━━ Supplied material

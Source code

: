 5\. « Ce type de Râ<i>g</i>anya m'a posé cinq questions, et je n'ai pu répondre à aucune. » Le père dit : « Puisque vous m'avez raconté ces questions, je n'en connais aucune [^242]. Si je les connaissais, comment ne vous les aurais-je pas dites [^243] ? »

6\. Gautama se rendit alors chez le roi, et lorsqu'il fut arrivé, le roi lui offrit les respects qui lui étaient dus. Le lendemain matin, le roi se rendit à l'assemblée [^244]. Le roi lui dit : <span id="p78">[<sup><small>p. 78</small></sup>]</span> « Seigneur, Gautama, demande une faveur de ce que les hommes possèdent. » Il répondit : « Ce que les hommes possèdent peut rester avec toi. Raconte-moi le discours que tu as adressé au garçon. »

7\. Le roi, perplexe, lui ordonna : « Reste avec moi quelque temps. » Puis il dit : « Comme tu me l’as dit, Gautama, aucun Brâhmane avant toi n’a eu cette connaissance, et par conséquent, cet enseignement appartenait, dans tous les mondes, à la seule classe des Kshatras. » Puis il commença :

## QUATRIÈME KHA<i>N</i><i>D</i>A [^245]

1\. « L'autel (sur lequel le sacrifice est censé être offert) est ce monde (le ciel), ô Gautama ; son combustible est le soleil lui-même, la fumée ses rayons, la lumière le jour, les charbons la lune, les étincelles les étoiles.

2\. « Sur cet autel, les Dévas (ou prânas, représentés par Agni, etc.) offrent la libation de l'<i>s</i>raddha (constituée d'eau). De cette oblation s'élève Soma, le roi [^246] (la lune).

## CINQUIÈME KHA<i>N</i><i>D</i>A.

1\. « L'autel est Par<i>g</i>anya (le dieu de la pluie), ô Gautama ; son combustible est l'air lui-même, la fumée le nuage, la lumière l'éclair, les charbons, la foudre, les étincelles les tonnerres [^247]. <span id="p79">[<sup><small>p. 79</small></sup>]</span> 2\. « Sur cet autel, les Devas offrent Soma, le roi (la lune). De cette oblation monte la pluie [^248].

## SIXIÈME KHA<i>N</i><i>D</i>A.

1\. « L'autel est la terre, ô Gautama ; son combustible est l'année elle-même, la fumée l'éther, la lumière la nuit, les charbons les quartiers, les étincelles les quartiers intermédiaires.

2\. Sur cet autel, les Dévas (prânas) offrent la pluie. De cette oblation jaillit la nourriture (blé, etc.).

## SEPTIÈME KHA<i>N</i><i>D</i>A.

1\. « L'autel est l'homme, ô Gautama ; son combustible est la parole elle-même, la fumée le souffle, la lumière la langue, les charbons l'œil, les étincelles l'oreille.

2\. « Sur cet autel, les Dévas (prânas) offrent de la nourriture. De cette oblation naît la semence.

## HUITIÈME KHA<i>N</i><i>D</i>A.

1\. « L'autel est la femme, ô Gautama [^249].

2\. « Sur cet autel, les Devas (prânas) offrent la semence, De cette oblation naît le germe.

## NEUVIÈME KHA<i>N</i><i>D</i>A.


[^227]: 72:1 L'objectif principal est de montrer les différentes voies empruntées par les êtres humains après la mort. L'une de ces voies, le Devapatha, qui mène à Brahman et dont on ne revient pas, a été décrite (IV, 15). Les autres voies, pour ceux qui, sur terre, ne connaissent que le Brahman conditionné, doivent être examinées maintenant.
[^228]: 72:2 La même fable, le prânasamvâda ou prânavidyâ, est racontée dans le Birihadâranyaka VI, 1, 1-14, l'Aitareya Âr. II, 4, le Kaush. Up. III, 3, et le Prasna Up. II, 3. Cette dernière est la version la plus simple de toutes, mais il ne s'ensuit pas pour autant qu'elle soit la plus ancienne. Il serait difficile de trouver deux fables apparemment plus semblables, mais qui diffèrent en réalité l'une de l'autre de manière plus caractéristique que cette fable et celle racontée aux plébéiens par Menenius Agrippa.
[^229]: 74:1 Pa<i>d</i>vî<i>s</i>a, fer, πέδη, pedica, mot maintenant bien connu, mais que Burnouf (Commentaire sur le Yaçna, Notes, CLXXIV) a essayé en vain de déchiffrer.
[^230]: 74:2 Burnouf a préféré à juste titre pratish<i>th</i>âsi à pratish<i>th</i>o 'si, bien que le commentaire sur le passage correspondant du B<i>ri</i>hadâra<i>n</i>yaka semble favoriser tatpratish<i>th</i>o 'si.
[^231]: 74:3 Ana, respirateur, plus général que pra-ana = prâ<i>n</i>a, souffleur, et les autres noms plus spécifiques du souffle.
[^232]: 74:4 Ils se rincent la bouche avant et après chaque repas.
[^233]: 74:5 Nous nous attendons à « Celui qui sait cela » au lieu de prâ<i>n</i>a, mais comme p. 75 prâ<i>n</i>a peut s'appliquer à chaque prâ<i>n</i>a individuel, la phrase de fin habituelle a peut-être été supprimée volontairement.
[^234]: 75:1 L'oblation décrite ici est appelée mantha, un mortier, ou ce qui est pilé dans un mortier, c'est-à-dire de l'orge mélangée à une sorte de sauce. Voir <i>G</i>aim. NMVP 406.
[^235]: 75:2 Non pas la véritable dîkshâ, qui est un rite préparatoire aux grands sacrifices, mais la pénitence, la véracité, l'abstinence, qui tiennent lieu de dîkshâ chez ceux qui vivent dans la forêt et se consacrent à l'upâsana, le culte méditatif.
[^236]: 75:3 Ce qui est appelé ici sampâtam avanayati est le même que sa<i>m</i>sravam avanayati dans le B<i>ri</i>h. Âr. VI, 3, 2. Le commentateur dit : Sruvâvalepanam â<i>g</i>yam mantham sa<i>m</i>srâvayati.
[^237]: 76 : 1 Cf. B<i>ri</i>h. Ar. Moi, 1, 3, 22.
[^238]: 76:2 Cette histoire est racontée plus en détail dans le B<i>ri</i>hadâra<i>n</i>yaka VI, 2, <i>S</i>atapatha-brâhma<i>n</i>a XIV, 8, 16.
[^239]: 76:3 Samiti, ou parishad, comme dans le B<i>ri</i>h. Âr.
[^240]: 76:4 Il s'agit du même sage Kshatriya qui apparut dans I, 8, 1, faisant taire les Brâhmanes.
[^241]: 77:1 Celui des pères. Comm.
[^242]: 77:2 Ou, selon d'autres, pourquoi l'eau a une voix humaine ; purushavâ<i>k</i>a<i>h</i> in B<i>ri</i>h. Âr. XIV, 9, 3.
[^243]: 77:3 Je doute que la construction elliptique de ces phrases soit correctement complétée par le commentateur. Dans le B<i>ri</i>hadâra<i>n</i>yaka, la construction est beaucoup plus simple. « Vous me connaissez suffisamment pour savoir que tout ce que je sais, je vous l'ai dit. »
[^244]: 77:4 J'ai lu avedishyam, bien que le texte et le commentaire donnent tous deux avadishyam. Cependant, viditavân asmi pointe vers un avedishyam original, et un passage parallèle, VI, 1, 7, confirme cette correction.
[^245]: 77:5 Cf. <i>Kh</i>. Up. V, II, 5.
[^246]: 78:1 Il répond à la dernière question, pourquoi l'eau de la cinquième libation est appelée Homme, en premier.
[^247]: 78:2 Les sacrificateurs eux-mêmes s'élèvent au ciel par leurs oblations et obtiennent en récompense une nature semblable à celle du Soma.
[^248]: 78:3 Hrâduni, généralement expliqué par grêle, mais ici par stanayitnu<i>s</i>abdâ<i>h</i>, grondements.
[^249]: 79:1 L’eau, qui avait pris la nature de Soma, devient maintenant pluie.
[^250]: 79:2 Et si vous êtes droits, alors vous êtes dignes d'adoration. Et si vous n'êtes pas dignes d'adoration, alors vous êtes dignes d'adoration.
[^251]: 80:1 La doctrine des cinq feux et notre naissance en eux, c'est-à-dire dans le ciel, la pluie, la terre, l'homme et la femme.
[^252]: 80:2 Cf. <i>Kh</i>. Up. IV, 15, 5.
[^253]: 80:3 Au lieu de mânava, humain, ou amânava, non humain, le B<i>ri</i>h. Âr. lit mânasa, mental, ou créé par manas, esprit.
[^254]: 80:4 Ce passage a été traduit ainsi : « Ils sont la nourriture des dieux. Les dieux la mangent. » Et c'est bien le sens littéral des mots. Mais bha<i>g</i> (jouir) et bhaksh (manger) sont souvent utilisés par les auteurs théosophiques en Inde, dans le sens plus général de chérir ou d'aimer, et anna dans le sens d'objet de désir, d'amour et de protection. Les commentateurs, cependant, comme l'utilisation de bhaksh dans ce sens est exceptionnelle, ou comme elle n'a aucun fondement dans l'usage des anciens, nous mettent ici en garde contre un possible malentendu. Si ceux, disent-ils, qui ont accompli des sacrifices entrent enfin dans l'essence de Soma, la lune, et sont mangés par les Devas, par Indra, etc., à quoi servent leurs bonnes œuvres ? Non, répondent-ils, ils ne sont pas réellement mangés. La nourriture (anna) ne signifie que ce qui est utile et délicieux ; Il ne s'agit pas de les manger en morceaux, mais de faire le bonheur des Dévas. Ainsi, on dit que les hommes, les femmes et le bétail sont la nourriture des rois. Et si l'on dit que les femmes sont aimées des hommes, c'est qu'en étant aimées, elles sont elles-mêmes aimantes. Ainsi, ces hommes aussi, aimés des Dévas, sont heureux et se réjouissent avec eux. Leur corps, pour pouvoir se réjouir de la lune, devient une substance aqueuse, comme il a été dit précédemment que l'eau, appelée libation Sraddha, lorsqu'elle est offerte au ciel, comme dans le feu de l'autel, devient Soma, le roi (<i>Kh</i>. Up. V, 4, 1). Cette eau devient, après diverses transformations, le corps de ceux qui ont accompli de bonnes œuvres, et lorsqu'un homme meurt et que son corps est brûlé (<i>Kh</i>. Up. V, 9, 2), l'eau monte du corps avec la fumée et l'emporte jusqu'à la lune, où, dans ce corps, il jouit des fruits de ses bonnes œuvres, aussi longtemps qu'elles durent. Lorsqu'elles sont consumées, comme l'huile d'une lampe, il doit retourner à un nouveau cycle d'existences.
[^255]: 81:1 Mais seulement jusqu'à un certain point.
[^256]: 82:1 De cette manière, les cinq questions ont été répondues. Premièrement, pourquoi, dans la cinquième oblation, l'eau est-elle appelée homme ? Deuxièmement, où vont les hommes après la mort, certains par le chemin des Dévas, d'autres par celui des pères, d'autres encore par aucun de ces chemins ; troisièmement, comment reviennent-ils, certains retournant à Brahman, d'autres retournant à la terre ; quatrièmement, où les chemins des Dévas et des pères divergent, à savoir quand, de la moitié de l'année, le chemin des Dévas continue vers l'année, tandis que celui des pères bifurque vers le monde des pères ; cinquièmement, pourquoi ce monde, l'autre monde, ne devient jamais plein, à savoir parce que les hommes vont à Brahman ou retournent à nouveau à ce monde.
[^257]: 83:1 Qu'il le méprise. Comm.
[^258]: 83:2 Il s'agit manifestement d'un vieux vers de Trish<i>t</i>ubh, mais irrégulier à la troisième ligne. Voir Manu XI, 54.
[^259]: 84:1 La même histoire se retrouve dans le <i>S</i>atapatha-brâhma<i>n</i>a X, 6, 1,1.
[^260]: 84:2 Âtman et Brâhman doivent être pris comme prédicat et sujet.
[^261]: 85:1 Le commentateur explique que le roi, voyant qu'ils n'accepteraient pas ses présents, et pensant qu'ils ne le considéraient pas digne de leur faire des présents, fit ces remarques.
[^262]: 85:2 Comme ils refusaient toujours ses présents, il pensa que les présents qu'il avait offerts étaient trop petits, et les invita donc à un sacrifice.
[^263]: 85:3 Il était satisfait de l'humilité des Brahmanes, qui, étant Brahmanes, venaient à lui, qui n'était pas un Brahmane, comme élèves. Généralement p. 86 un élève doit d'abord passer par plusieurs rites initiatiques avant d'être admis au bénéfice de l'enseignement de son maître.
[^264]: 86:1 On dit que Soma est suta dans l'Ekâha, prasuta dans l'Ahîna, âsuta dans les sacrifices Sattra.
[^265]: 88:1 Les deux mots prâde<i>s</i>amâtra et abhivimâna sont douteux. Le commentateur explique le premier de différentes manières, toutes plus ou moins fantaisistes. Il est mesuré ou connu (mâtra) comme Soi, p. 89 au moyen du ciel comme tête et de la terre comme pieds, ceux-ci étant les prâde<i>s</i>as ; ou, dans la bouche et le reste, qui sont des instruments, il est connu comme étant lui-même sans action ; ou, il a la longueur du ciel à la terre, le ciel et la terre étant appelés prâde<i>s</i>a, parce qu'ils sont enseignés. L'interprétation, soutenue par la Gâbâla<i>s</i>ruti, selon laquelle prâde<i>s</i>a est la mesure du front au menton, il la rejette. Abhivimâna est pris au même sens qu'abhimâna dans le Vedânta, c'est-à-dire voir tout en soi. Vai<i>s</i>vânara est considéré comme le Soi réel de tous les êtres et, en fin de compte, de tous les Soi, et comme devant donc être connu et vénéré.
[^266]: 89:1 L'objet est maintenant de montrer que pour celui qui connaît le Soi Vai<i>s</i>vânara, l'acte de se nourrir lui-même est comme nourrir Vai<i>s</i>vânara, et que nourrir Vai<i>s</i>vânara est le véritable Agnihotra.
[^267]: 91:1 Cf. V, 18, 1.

━━━━

Going down from the first line of the entries above, restate each line word for word until the line holding "6\. Gautama se" is done.

> Exercise response:
Source code

: 5\. « Ce type de Râ<i>g</i>anya m'a posé cinq questions, et je n'ai pu répondre à aucune. » Le père dit : « Puisque vous m'avez raconté ces questions, je n'en connais aucune [^242]. Si je les connaissais, comment ne vous les aurais-je pas dites [^243] ? »

6\. Gautama se rendit alors chez le roi, et lorsqu'il fut arrivé, le roi lui offrit les respects qui lui étaient dus. Le lendemain matin, le roi se rendit à l'assemblée [^244]. Le roi lui dit : <span id="p78">[<sup><small>p. 78</small></sup>]</span> « Seigneur, Gautama, demande une faveur de ce que les hommes possèdent. » Il répondit : « Ce que les hommes possèdent peut rester avec toi. Raconte-moi le discours que tu as adressé au garçon. »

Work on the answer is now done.